Content starts
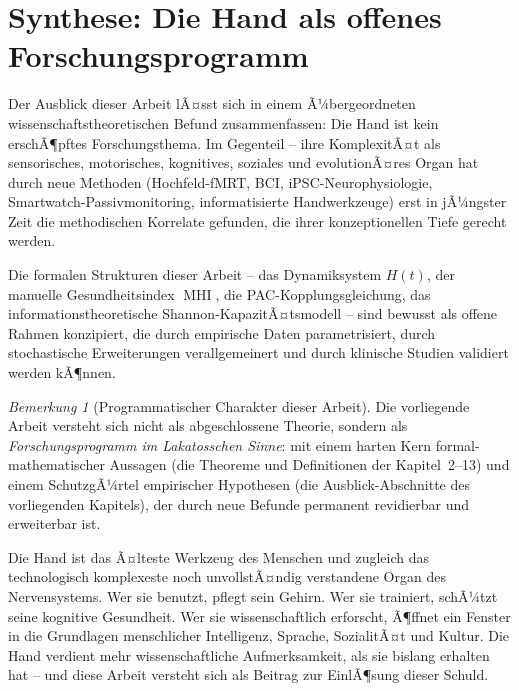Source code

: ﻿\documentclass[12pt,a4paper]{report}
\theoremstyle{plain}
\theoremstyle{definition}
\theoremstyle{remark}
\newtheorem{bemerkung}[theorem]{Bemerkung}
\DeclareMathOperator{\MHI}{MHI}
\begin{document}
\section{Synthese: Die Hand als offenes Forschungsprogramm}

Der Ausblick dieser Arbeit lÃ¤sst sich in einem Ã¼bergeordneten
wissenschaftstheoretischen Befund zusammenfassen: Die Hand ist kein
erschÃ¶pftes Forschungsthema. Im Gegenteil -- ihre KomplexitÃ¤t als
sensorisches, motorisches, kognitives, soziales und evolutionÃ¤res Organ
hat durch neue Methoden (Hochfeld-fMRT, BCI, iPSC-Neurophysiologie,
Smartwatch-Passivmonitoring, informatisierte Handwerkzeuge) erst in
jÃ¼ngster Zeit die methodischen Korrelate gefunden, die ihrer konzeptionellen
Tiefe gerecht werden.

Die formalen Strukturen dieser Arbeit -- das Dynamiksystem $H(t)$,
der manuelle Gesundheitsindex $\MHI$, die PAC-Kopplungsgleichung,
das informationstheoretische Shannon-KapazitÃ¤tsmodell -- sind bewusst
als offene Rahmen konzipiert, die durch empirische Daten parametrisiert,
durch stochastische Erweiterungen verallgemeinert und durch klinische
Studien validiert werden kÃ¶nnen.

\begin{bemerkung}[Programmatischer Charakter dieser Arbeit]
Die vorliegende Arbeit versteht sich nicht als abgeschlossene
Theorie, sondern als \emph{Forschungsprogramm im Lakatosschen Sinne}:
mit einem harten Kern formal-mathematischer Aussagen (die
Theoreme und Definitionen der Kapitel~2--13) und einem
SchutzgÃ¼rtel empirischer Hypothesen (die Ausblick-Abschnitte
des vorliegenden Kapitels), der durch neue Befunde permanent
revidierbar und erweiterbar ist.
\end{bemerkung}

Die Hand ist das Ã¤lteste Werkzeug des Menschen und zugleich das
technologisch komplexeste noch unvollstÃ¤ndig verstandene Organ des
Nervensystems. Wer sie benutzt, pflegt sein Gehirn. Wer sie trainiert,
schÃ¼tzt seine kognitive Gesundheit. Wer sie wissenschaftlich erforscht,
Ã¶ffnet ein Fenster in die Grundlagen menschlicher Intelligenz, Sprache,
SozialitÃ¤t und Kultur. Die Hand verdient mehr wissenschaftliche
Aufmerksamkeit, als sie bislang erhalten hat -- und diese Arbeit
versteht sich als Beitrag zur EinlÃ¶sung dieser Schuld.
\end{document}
Content ends
▶ _Work item_: Transcribe the records above exactly as they appear, leaving out any pictures.

▶ _Answer area_:
Source code

: ﻿\documentclass[12pt,a4paper]{report}
\theoremstyle{plain}
\theoremstyle{definition}
\theoremstyle{remark}
\newtheorem{bemerkung}[theorem]{Bemerkung}
\DeclareMathOperator{\MHI}{MHI}
\begin{document}
\section{Synthese: Die Hand als offenes Forschungsprogramm}

Der Ausblick dieser Arbeit lÃ¤sst sich in einem Ã¼bergeordneten
wissenschaftstheoretischen Befund zusammenfassen: Die Hand ist kein
erschÃ¶pftes Forschungsthema. Im Gegenteil -- ihre KomplexitÃ¤t als
sensorisches, motorisches, kognitives, soziales und evolutionÃ¤res Organ
hat durch neue Methoden (Hochfeld-fMRT, BCI, iPSC-Neurophysiologie,
Smartwatch-Passivmonitoring, informatisierte Handwerkzeuge) erst in
jÃ¼ngster Zeit die methodischen Korrelate gefunden, die ihrer konzeptionellen
Tiefe gerecht werden.

Die formalen Strukturen dieser Arbeit -- das Dynamiksystem $H(t)$,
der manuelle Gesundheitsindex $\MHI$, die PAC-Kopplungsgleichung,
das informationstheoretische Shannon-KapazitÃ¤tsmodell -- sind bewusst
als offene Rahmen konzipiert, die durch empirische Daten parametrisiert,
durch stochastische Erweiterungen verallgemeinert und durch klinische
Studien validiert werden kÃ¶nnen.

\begin{bemerkung}[Programmatischer Charakter dieser Arbeit]
Die vorliegende Arbeit versteht sich nicht als abgeschlossene
Theorie, sondern als \emph{Forschungsprogramm im Lakatosschen Sinne}:
mit einem harten Kern formal-mathematischer Aussagen (die
Theoreme und Definitionen der Kapitel~2--13) und einem
SchutzgÃ¼rtel empirischer Hypothesen (die Ausblick-Abschnitte
des vorliegenden Kapitels), der durch neue Befunde permanent
revidierbar und erweiterbar ist.
\end{bemerkung}

Die Hand ist das Ã¤lteste Werkzeug des Menschen und zugleich das
technologisch komplexeste noch unvollstÃ¤ndig verstandene Organ des
Nervensystems. Wer sie benutzt, pflegt sein Gehirn. Wer sie trainiert,
schÃ¼tzt seine kognitive Gesundheit. Wer sie wissenschaftlich erforscht,
Ã¶ffnet ein Fenster in die Grundlagen menschlicher Intelligenz, Sprache,
SozialitÃ¤t und Kultur. Die Hand verdient mehr wissenschaftliche
Aufmerksamkeit, als sie bislang erhalten hat -- und diese Arbeit
versteht sich als Beitrag zur EinlÃ¶sung dieser Schuld.
\end{document}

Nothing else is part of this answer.